_TO DO_
Among the entries below, which lines include the string "mengirim"? Show each one.

□ □ □ □ □ □ □

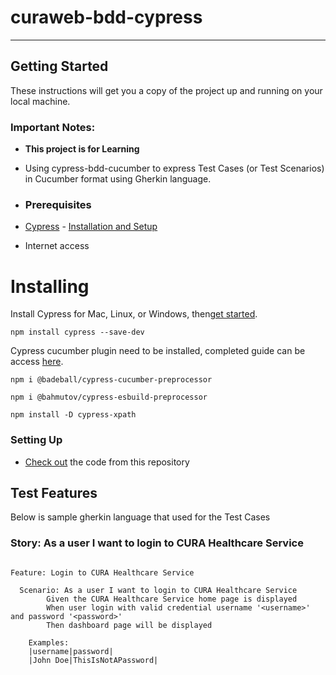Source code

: # curaweb-bdd-cypress
______

## Getting Started
These instructions will get you a copy of the project up and running on your local machine.

### Important Notes:
- **This project is for Learning**
- Using cypress-bdd-cucumber to express Test Cases (or Test Scenarios) in Cucumber format using Gherkin language.

- ### Prerequisites
- [Cypress](https://www.cypress.io/) - [Installation and Setup](https://docs.cypress.io/guides/getting-started/installing-cypress)
- Internet access

# Installing 
Install Cypress for Mac, Linux, or Windows, then[get started](https://on.cypress.io/install).
```
npm install cypress --save-dev
```

Cypress cucumber plugin need to be installed, completed guide can be access [here](https://github.com/badeball/cypress-cucumber-preprocessor).
```
npm i @badeball/cypress-cucumber-preprocessor
```
```
npm i @bahmutov/cypress-esbuild-preprocessor
```
```
npm install -D cypress-xpath
```

### Setting Up
- [Check out](https://git-scm.com/book/en/v2/Git-Basics-Getting-a-Git-Repository) the code from this repository

## Test Features
Below is sample gherkin language that used for the Test Cases
### Story: As a user I want to login to CURA Healthcare Service
```Gherkin

Feature: Login to CURA Healthcare Service

  Scenario: As a user I want to login to CURA Healthcare Service
        Given the CURA Healthcare Service home page is displayed
        When user login with valid credential username '<username>' and password '<password>'
        Then dashboard page will be displayed

    Examples:
    |username|password|
    |John Doe|ThisIsNotAPassword|
      
```
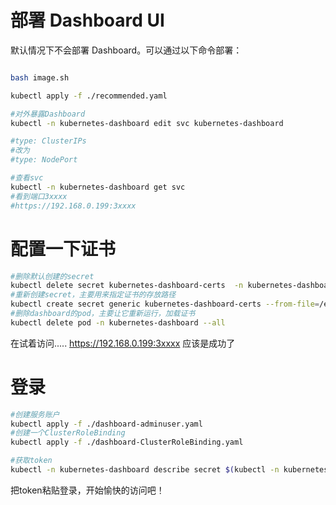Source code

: # 部署 Dashboard UI

默认情况下不会部署 Dashboard。可以通过以下命令部署：
```bash

bash image.sh

kubectl apply -f ./recommended.yaml

#对外暴露Dashboard
kubectl -n kubernetes-dashboard edit svc kubernetes-dashboard

#type: ClusterIPs
#改为
#type: NodePort

#查看svc
kubectl -n kubernetes-dashboard get svc
#看到端口3xxxx
#https://192.168.0.199:3xxxx


```







# 配置一下证书
```bash
#删除默认创建的secret
kubectl delete secret kubernetes-dashboard-certs  -n kubernetes-dashboard
#重新创建secret，主要用来指定证书的存放路径
kubectl create secret generic kubernetes-dashboard-certs --from-file=/etc/kubernetes/pki/ -n kubernetes-dashboard
#删除dashboard的pod，主要让它重新运行，加载证书
kubectl delete pod -n kubernetes-dashboard --all

```
在试着访问.....
https://192.168.0.199:3xxxx
应该是成功了


# 登录
```bash
#创建服务账户
kubectl apply -f ./dashboard-adminuser.yaml
#创建一个ClusterRoleBinding
kubectl apply -f ./dashboard-ClusterRoleBinding.yaml

#获取token
kubectl -n kubernetes-dashboard describe secret $(kubectl -n kubernetes-dashboard get secret | grep admin-user | awk '{print $1}')
```

把token粘贴登录，开始愉快的访问吧！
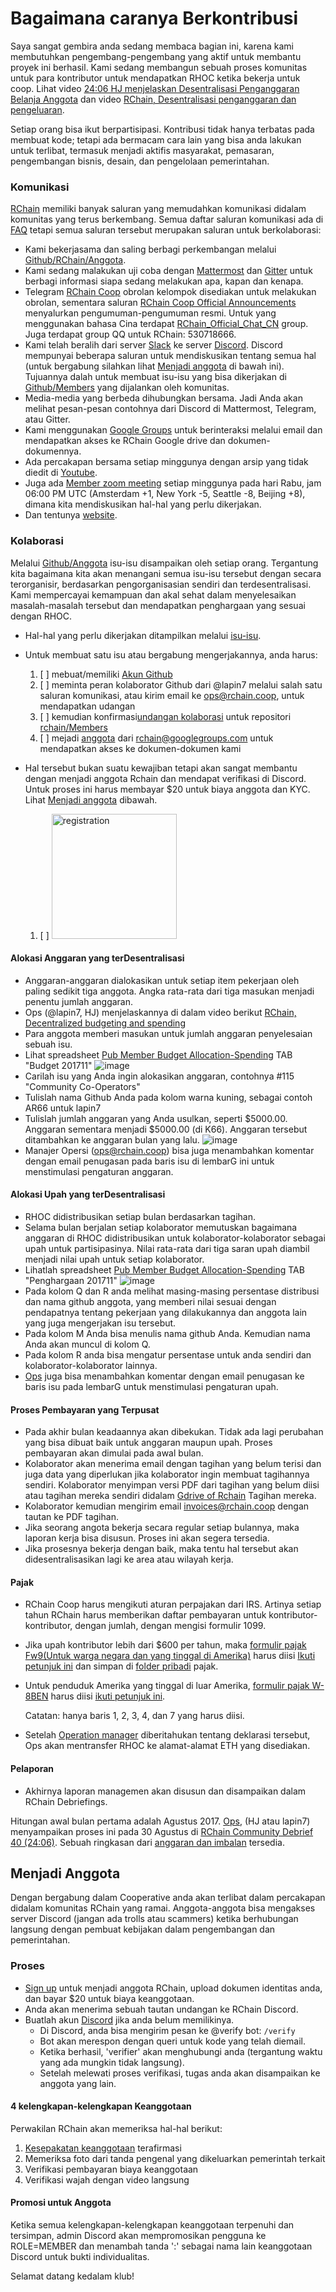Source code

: # Bagaimana caranya Berkontribusi

Saya sangat gembira anda sedang membaca bagian ini, karena kami membutuhkan pengembang-pengembang yang aktif untuk membantu proyek ini berhasil.
Kami sedang membangun sebuah proses komunitas untuk para kontributor untuk mendapatkan RHOC ketika bekerja untuk coop. Lihat video [24:06 HJ menjelaskan Desentralisasi Penganggaran Belanja Anggota](https://www.youtube.com/watch?v=7Li4g4qDF6M&t=1486s) dan video [RChain, Desentralisasi penganggaran dan pengeluaran](https://www.youtube.com/watch?v=m6xiTWbEdpA).

Setiap orang bisa ikut berpartisipasi. Kontribusi tidak hanya terbatas pada membuat kode; tetapi ada bermacam cara lain yang bisa anda lakukan untuk terlibat, termasuk menjadi aktifis masyarakat, pemasaran, pengembangan bisnis, desain, dan pengelolaan pemerintahan.

### Komunikasi

[RChain](https://rchain.coop) memiliki banyak saluran yang memudahkan komunikasi didalam komunitas yang terus berkembang. Semua daftar saluran komunikasi ada di [FAQ](https://github.com/rchain/reference/blob/master/faq.md) tetapi semua saluran tersebut merupakan saluran untuk berkolaborasi:
- Kami bekerjasama dan saling berbagi perkembangan melalui [Github/RChain/Anggota](https://github.com/rchain/Members).
- Kami sedang malakukan uji coba dengan [Mattermost](https://rchain.divvydao.net/community/channels/town-square) dan [Gitter](https://gitter.im/rchain/Rholang) untuk berbagi informasi siapa sedang melakukan apa, kapan dan kenapa.
- Telegram [RChain Coop](https://t.me/rchain_coop) obrolan kelompok disediakan untuk melakukan obrolan, sementara saluran [RChain Coop Official Announcements](https://t.me/rchain_official) menyalurkan pengumuman-pengumuman resmi. Untuk yang menggunakan bahasa Cina terdapat [RChain_Official_Chat_CN](https://t.me/RChain_Official_Chat_CN) group. Juga terdapat group QQ untuk RChain: 530718666.
- Kami telah beralih dari server [Slack](https://ourchain.slack.com/messages?) ke server [Discord](https://discord.gg/fvY8qhx). Discord mempunyai beberapa saluran untuk mendiskusikan tentang semua hal (untuk bergabung silahkan lihat [Menjadi anggota](#becoming-a-member) di bawah ini). Tujuannya dalah untuk membuat isu-isu yang bisa dikerjakan di [Github/Members](https://github.com/rchain/Members/) yang dijalankan oleh komunitas.
- Media-media yang berbeda dihubungkan bersama. Jadi Anda akan melihat pesan-pesan contohnya dari Discord di Mattermost, Telegram, atau Gitter.
- Kami menggunakan [Google Groups](https://groups.google.com/forum/#!forum/rchain) untuk berinteraksi melalui email dan mendapatkan akses ke RChain Google drive dan dokumen-dokumennya.
- Ada percakapan bersama setiap minggunya dengan arsip yang tidak diedit di [Youtube](https://www.youtube.com/channel/UCSS3jCffMiz574_q64Ukj_w).
- Juga ada [Member zoom meeting](https://zoom.us/s/197490909) setiap minggunya pada hari Rabu, jam 06:00 PM UTC (Amsterdam +1, New York -5, Seattle -8, Beijing +8), dimana kita mendiskusikan hal-hal yang perlu dikerjakan.
- Dan tentunya [website](https://rchain.coop).

### Kolaborasi

Melalui [Github/Anggota](https://github.com/rchain/Members/) isu-isu disampaikan oleh setiap orang. Tergantung kita bagaimana kita akan menangani semua isu-isu tersebut dengan secara terorganisir, berdasarkan pengorganisasian sendiri dan terdesentralisasi. Kami mempercayai kemampuan dan akal sehat dalam menyelesaikan masalah-masalah tersebut dan mendapatkan penghargaan yang sesuai dengan RHOC.

- Hal-hal yang perlu dikerjakan ditampilkan melalui [isu-isu](https://github.com/rchain/Members/issues/).
- Untuk membuat satu isu atau bergabung mengerjakannya, anda harus:

  1. [ ] mebuat/memiliki [Akun Github](https://github.com/rchain/Members)
  2. [ ] meminta peran kolaborator Github dari @lapin7 melalui salah satu saluran komunikasi, atau kirim email ke [ops@rchain.coop](ops@rchain.coop), untuk mendapatkan udangan
  3. [ ] kemudian konfirmasi[undangan kolaborasi](https://github.com/rchain/Members/invitations) untuk repositori [rchain/Members](https://github.com/rchain/Members)
  4. [ ] mejadi [anggota](https://groups.google.com/forum/#!pendingmember/rchain/join) dari rchain@googlegroups.com untuk mendapatkan akses ke dokumen-dokumen kami

- Hal tersebut bukan suatu kewajiban tetapi akan sangat membantu dengan menjadi anggota Rchain dan mendapat verifikasi di Discord. Untuk proses ini harus membayar $20 untuk biaya anggota dan KYC. Lihat [Menjadi anggota](#becoming-a-member) dibawah.
  1. [ ] <img src="https://user-images.githubusercontent.com/1913335/32598353-e489f158-c539-11e7-9656-4bcbb55718d2.png" alt="registration" width="200" />
  <!-- 2. [ ] Ini merupakan saluran #bounties di Discord:
  ![image](https://user-images.githubusercontent.com/1913335/32598502-3f0ddc98-c53a-11e7-85e9-f95fc799dede.png) -->

#### Alokasi Anggaran yang terDesentralisasi
- Anggaran-anggaran dialokasikan untuk setiap item pekerjaan oleh paling sedikit tiga anggota. Angka rata-rata dari tiga masukan menjadi penentu jumlah anggaran.
- Ops (@lapin7, HJ) menjelaskannya di dalam video berikut [RChain, Decentralized budgeting and spending](https://www.youtube.com/watch?v=m6xiTWbEdpA)
- Para anggota memberi masukan untuk jumlah anggaran penyelesaian sebuah isu.
- Lihat spreadsheet [Pub Member Budget Allocation-Spending](https://docs.google.com/spreadsheets/d/1uxuxx8YN17KCIWcH1cUoGuSm2hAnIya2iAc6wxoaq1o/edit#gid=634479823) TAB "Budget 201711"
![image](https://user-images.githubusercontent.com/1913335/32597438-01a23d84-c537-11e7-916e-c9f12df80480.png)
- Carilah isu yang Anda ingin alokasikan anggaran, contohnya #115 "Community Co-Operators"
- Tulislah nama Github Anda pada kolom warna kuning, sebagai contoh AR66 untuk lapin7
- Tulislah jumlah anggaran yang Anda usulkan, seperti $5000.00. Anggaran sementara menjadi $5000.00 (di K66). Anggaran tersebut ditambahkan ke anggaran bulan yang lalu.
![image](https://user-images.githubusercontent.com/1913335/32597751-ed21061e-c537-11e7-9a0b-c9cccc48bc86.png)
- Manajer Opersi ([ops@rchain.coop](ops@rchain.coop)) bisa juga menambahkan komentar dengan email penugasan pada baris isu di lembarG ini untuk menstimulasi pengaturan anggaran.

#### Alokasi Upah yang terDesentralisasi
- RHOC didistribusikan setiap bulan berdasarkan tagihan.
- Selama bulan berjalan setiap kolaborator memutuskan bagaimana anggaran di RHOC didistribusikan untuk kolaborator-kolaborator sebagai upah untuk partisipasinya. Nilai rata-rata dari tiga saran upah diambil menjadi nilai upah untuk setiap kolaborator.
- Lihatlah spreadsheet [Pub Member Budget Allocation-Spending](https://docs.google.com/spreadsheets/d/1uxuxx8YN17KCIWcH1cUoGuSm2hAnIya2iAc6wxoaq1o/edit#gid=634479823) TAB "Penghargaan 201711"
![image](https://user-images.githubusercontent.com/1913335/32599161-f91d53f6-c53b-11e7-9ee8-8b31733b98fb.png)
- Pada kolom Q dan R anda melihat masing-masing persentase distribusi dan nama github anggota, yang memberi nilai sesuai dengan pendapatnya tentang pekerjaan yang dilakukannya dan anggota lain yang juga mengerjakan isu tersebut.
- Pada kolom M Anda bisa menulis nama github Anda. Kemudian nama Anda akan muncul di kolom Q.
- Pada kolom R anda bisa mengatur persentase untuk anda sendiri dan kolaborator-kolaborator lainnya.
- [Ops](ops@rchain.coop) juga bisa menambahkan komentar dengan email penugasan ke baris isu pada lembarG untuk menstimulasi pengaturan upah.

#### Proses Pembayaran yang Terpusat
- Pada akhir bulan keadaannya akan dibekukan. Tidak ada lagi perubahan yang bisa dibuat baik untuk anggaran maupun upah. Proses pembayaran akan dimulai pada awal bulan.
- Kolaborator akan menerima email dengan tagihan yang belum terisi dan juga data yang diperlukan jika kolaborator ingin membuat tagihannya sendiri. Kolaborator menyimpan versi PDF dari tagihan yang belum diisi atau tagihan mereka sendiri didalam [Gdrive of Rchain](https://drive.google.com/drive/folders/0B5I9qM5f_1cfeUZoV01EYjdmOEE) Tagihan mereka.
- Kolaborator kemudian mengirim email [invoices@rchain.coop](invoices@rchain.coop) dengan tautan ke PDF tagihan.
- Jika seorang angota bekerja secara regular setiap bulannya, maka laporan kerja bisa disusun. Proses ini akan segera tersedia.
- Jika prosesnya bekerja dengan baik, maka tentu hal tersebut akan didesentralisasikan lagi ke area atau wilayah kerja.

#### Pajak
- RChain Coop harus mengikuti aturan perpajakan dari IRS. Artinya setiap tahun RChain harus memberikan daftar pembayaran untuk kontributor-kontributor, dengan jumlah, dengan mengisi formulir 1099.
- Jika upah kontributor lebih dari $600 per tahun, maka [formulir pajak Fw9(Untuk warga negara dan yang tinggal di Amerika)](https://www.irs.gov/pub/irs-pdf/fw9.pdf) harus diisi [Ikuti petunjuk ini](https://www.irs.gov/instructions/iw9/index.html) dan simpan di [folder pribadi](https://drive.google.com/drive/folders/0B5I9qM5f_1cfeUZoV01EYjdmOEE) pajak.
- Untuk penduduk Amerika yang tinggal di luar Amerika, [formulir pajak W-8BEN](https://www.irs.gov/pub/irs-pdf/fw8ben.pdf) harus diisi [ikuti petunjuk ini](https://www.irs.gov/instructions/iw8ben).

     Catatan: hanya baris 1, 2, 3, 4, dan 7 yang harus diisi.
- Setelah [Operation manager](ops@rchain.coop) diberitahukan tentang deklarasi tersebut, Ops akan mentransfer RHOC ke alamat-alamat ETH yang disediakan.

#### Pelaporan
- Akhirnya laporan managemen akan disusun dan disampaikan dalam RChain Debriefings.

Hitungan awal bulan pertama adalah Agustus 2017. [Ops](ops@rchain.coop), (HJ atau lapin7) menyampaikan proses ini pada 30 Agustus di
[RChain Community Debrief 40 (24:06)](https://www.youtube.com/watch?v=7Li4g4qDF6M&t=1486s). Sebuah ringkasan dari [anggaran dan imbalan](https://docs.google.com/spreadsheets/d/1uxuxx8YN17KCIWcH1cUoGuSm2hAnIya2iAc6wxoaq1o/edit#gid=1751357908) tersedia.

## Menjadi Anggota

Dengan bergabung dalam Cooperative anda akan terlibat dalam percakapan didalam komunitas RChain yang ramai. Anggota-anggota bisa mengakses server Discord (jangan ada trolls atau scammers) ketika berhubungan langsung dengan pembuat kebijakan dalam pengembangan dan pemerintahan.

### Proses

- [Sign up](https://member.rchain.coop/#/sign-up) untuk menjadi anggota RChain, upload dokumen identitas anda, dan bayar $20 untuk biaya keanggotaan.
- Anda akan menerima sebuah tautan undangan ke RChain Discord.
- Buatlah akun [Discord](https://discordapp.com/) jika anda belum memilikinya.
  - Di Discord, anda bisa mengirim pesan ke @verify bot:
  ```/verify```
  - Bot akan merespon dengan queri untuk kode yang telah diemail.
  - Ketika berhasil, 'verifier' akan menghubungi anda (tergantung waktu yang ada mungkin tidak langsung).
  - Setelah melewati proses verifikasi, tugas anda akan disampaikan ke anggota yang lain.

#### 4 kelengkapan-kelengkapan Keanggotaan

Perwakilan RChain akan memeriksa hal-hal berikut:
1. [Kesepakatan keanggotaan](https://github.com/rchain/legaldocs/blob/master/Coop%20Membership%20Agreement.pdf) terafirmasi
2. Memeriksa foto dari tanda pengenal yang dikeluarkan pemerintah terkait
3. Verifikasi pembayaran biaya keanggotaan
4. Verifikasi wajah dengan video langsung

#### Promosi untuk Anggota

Ketika semua kelengkapan-kelengkapan keanggotaan terpenuhi dan tersimpan, admin Discord akan mempromosikan pengguna ke ROLE=MEMBER dan menambah tanda ':' sebagai nama lain keanggotaan Discord untuk bukti individualitas.

Selamat datang kedalam klub!

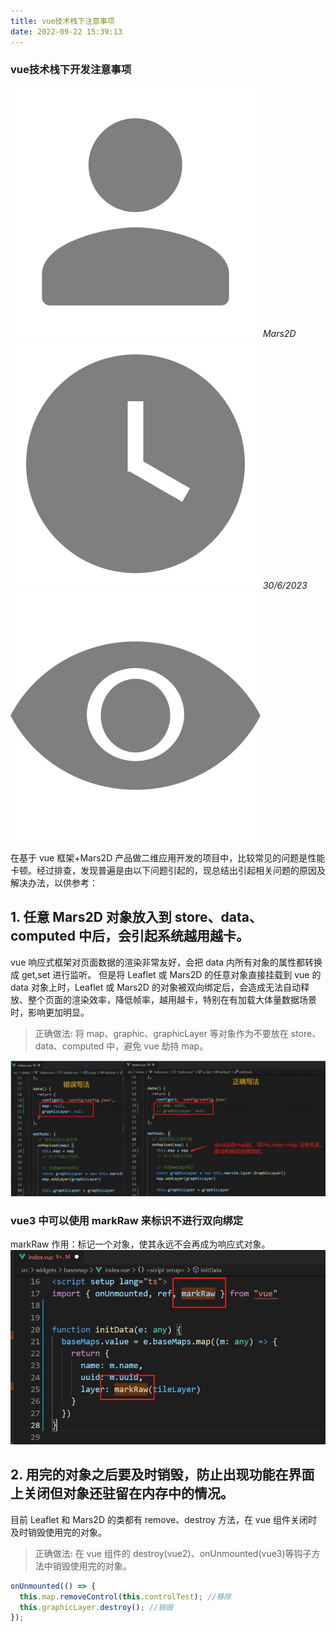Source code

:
 ```yaml
---
title: vue技术栈下注意事项
date: 2022-09-22 15:39:13
---
```


<h3> vue技术栈下开发注意事项 </h3>

<div class='headStyle'>
<img class='images' src="../public/icon/yonghu.svg" alt="来自依赖包的图片">
<i class='text'>Mars2D</i>
<img class='imagess' src="../public/icon/shijian.svg" alt="来自依赖包的图片">
<i class='text'>30/6/2023</i>
<img class='imagess' src="../public/icon/liulan.svg" alt="来自依赖包的图片">
<span class='text' id="busuanzi_container_page_pv">
  <span id="busuanzi_value_page_pv"></span>
</span>
</div>

在基于 vue 框架+Mars2D 产品做二维应用开发的项目中，比较常见的问题是性能卡顿。经过排查，发现普遍是由以下问题引起的，现总结出引起相关问题的原因及解决办法，以供参考：<br />

## 1. 任意 Mars2D 对象放入到 store、data、computed 中后，会引起系统越用越卡。

vue 响应式框架对页面数据的渲染非常友好，会把 data 内所有对象的属性都转换成 get,set 进行监听。 但是将 Leaflet 或 Mars2D 的任意对象直接挂载到 vue 的 data 对象上时，Leaflet 或 Mars2D 的对象被双向绑定后，会造成无法自动释放、整个页面的渲染效率，降低帧率，越用越卡，特别在有加载大体量数据场景时，影响更加明显。

> 正确做法: 将 map、graphic、graphicLayer 等对象作为不要放在 store、data、computed 中，避免 vue 劫持 map。

![配置图][1]

### vue3 中可以使用 markRaw 来标识不进行双向绑定

markRaw 作用：标记一个对象，使其永远不会再成为响应式对象。
![配置图][2]

## 2. 用完的对象之后要及时销毁，防止出现功能在界面上关闭但对象还驻留在内存中的情况。

目前 Leaflet 和 Mars2D 的类都有 remove、destroy 方法，在 vue 组件关闭时及时销毁使用完的对象。

> 正确做法: 在 vue 组件的 destroy(vue2)、onUnmounted(vue3)等钩子方法中销毁使用完的对象。

```js
onUnmounted(() => {
  this.map.removeControl(this.controlTest); //移除
  this.graphicLayer.destroy(); //销毁
});
```

[1]: ../public/image/issue-vue-data.jpg
[2]: ../public/image/issue-vue3-markRaw.jpg
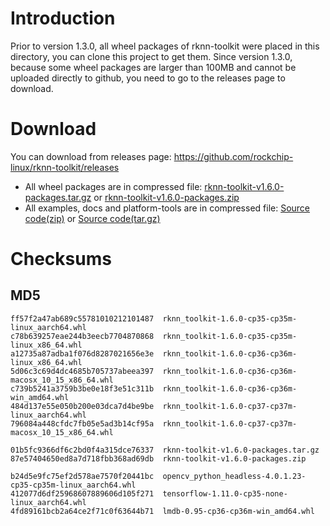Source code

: # Introduction
Prior to version 1.3.0, all wheel packages of rknn-toolkit were placed in this directory, you can clone this project to get them.
Since version 1.3.0, because some wheel packages are larger than 100MB and cannot be uploaded directly to github, you need to go to the releases page to download.
# Download
You can download from releases page: https://github.com/rockchip-linux/rknn-toolkit/releases
- All wheel packages are in compressed file: [rknn-toolkit-v1.6.0-packages.tar.gz](https://github.com/rockchip-linux/rknn-toolkit/releases/download/v1.6.0/rknn-toolkit-v1.6.0-packages.tar.gz "rknn-toolkit-v1.6.0-packages.tar.gz") or [rknn-toolkit-v1.6.0-packages.zip](https://github.com/rockchip-linux/rknn-toolkit/releases/download/v1.6.0/rknn-toolkit-v1.6.0-packages.zip "rknn-toolkit-v1.6.0-packages.zip ")
- All examples, docs and platform-tools are in compressed file: [Source code(zip)](https://github.com/rockchip-linux/rknn-toolkit/archive/v1.6.0.zip "Source code(zip)") or [Source code(tar.gz)](https://github.com/rockchip-linux/rknn-toolkit/archive/v1.6.0.tar.gz "Source code(tar.gz)")

# Checksums
## MD5
```
ff57f2a47ab689c55781010212101487  rknn_toolkit-1.6.0-cp35-cp35m-linux_aarch64.whl
c78b639257eae244b3eecb7704870868  rknn_toolkit-1.6.0-cp35-cp35m-linux_x86_64.whl
a12735a87adba1f076d8287021656e3e  rknn_toolkit-1.6.0-cp36-cp36m-linux_x86_64.whl
5d06c3c69d4dc4685b705737abeea397  rknn_toolkit-1.6.0-cp36-cp36m-macosx_10_15_x86_64.whl
c739b5241a3759b3be0e18f3e51c311b  rknn_toolkit-1.6.0-cp36-cp36m-win_amd64.whl
484d137e55e050b200e03dca7d4be9be  rknn_toolkit-1.6.0-cp37-cp37m-linux_aarch64.whl
796084a448cfdc7fb05e5ad3b14cf95a  rknn_toolkit-1.6.0-cp37-cp37m-macosx_10_15_x86_64.whl

01b5fc9366df6c2bd0f4a315dce76337  rknn-toolkit-v1.6.0-packages.tar.gz
87e57404650ed8a7d718fbb368ad69db  rknn-toolkit-v1.6.0-packages.zip

b24d5e9fc75ef2d578ae7570f20441bc  opencv_python_headless-4.0.1.23-cp35-cp35m-linux_aarch64.whl
412077d6df25968607889606d105f271  tensorflow-1.11.0-cp35-none-linux_aarch64.whl
4fd89161bcb2a64ce2f71c0f63644b71  lmdb-0.95-cp36-cp36m-win_amd64.whl
```

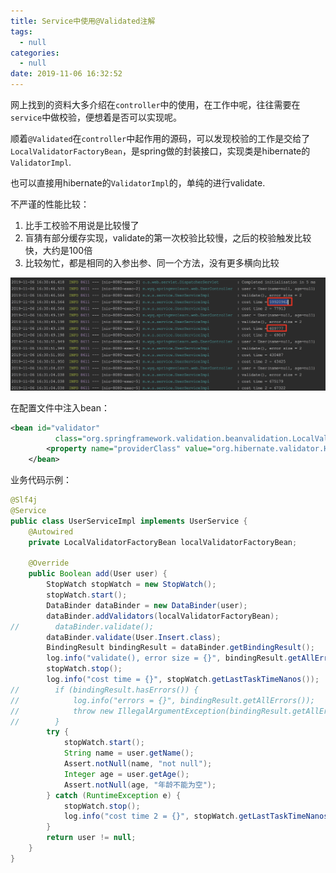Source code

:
 ```yaml
---
title: Service中使用@Validated注解
tags:
  - null
categories:
  - null
date: 2019-11-06 16:32:52
---
```




网上找到的资料大多介绍在`controller`中的使用，在工作中呢，往往需要在`service`中做校验，便想着是否可以实现呢。

顺着`@Validated`在`controller`中起作用的源码，可以发现校验的工作是交给了`LocalValidatorFactoryBean`，是spring做的封装接口，实现类是hibernate的`ValidatorImpl`.

也可以直接用hibernate的`ValidatorImpl`的，单纯的进行validate.

不严谨的性能比较：

1. 比手工校验不用说是比较慢了
2. 盲猜有部分缓存实现，validate的第一次校验比较慢，之后的校验触发比较快，大约是100倍
3. 比较匆忙，都是相同的入参出参、同一个方法，没有更多横向比较



![image-20191106164316937](../../image/image-20191106164316937.png)



在配置文件中注入bean：

```xml
<bean id="validator"
          class="org.springframework.validation.beanvalidation.LocalValidatorFactoryBean">
        <property name="providerClass" value="org.hibernate.validator.HibernateValidator" />
    </bean>
```



业务代码示例：

```java
@Slf4j
@Service
public class UserServiceImpl implements UserService {
    @Autowired
    private LocalValidatorFactoryBean localValidatorFactoryBean;

    @Override
    public Boolean add(User user) {
        StopWatch stopWatch = new StopWatch();
        stopWatch.start();
        DataBinder dataBinder = new DataBinder(user);
        dataBinder.addValidators(localValidatorFactoryBean);
//        dataBinder.validate();
        dataBinder.validate(User.Insert.class);
        BindingResult bindingResult = dataBinder.getBindingResult();
        log.info("validate(), error size = {}", bindingResult.getAllErrors().size());
        stopWatch.stop();
        log.info("cost time = {}", stopWatch.getLastTaskTimeNanos());
//        if (bindingResult.hasErrors()) {
//            log.info("errors = {}", bindingResult.getAllErrors());
//            throw new IllegalArgumentException(bindingResult.getAllErrors().get(0).getDefaultMessage());
//        }
        try {
            stopWatch.start();
            String name = user.getName();
            Assert.notNull(name, "not null");
            Integer age = user.getAge();
            Assert.notNull(age, "年龄不能为空");
        } catch (RuntimeException e) {
            stopWatch.stop();
            log.info("cost time 2 = {}", stopWatch.getLastTaskTimeNanos());
        }
        return user != null;
    }
}
```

□ □ □ □ □ □ □

_SOLUTION FOR THIS PROBLEM_
- Kolaborator kemudian mengirim email [invoices@rchain.coop](invoices@rchain.coop) dengan tautan ke PDF tagihan.
  - Di Discord, anda bisa mengirim pesan ke @verify bot:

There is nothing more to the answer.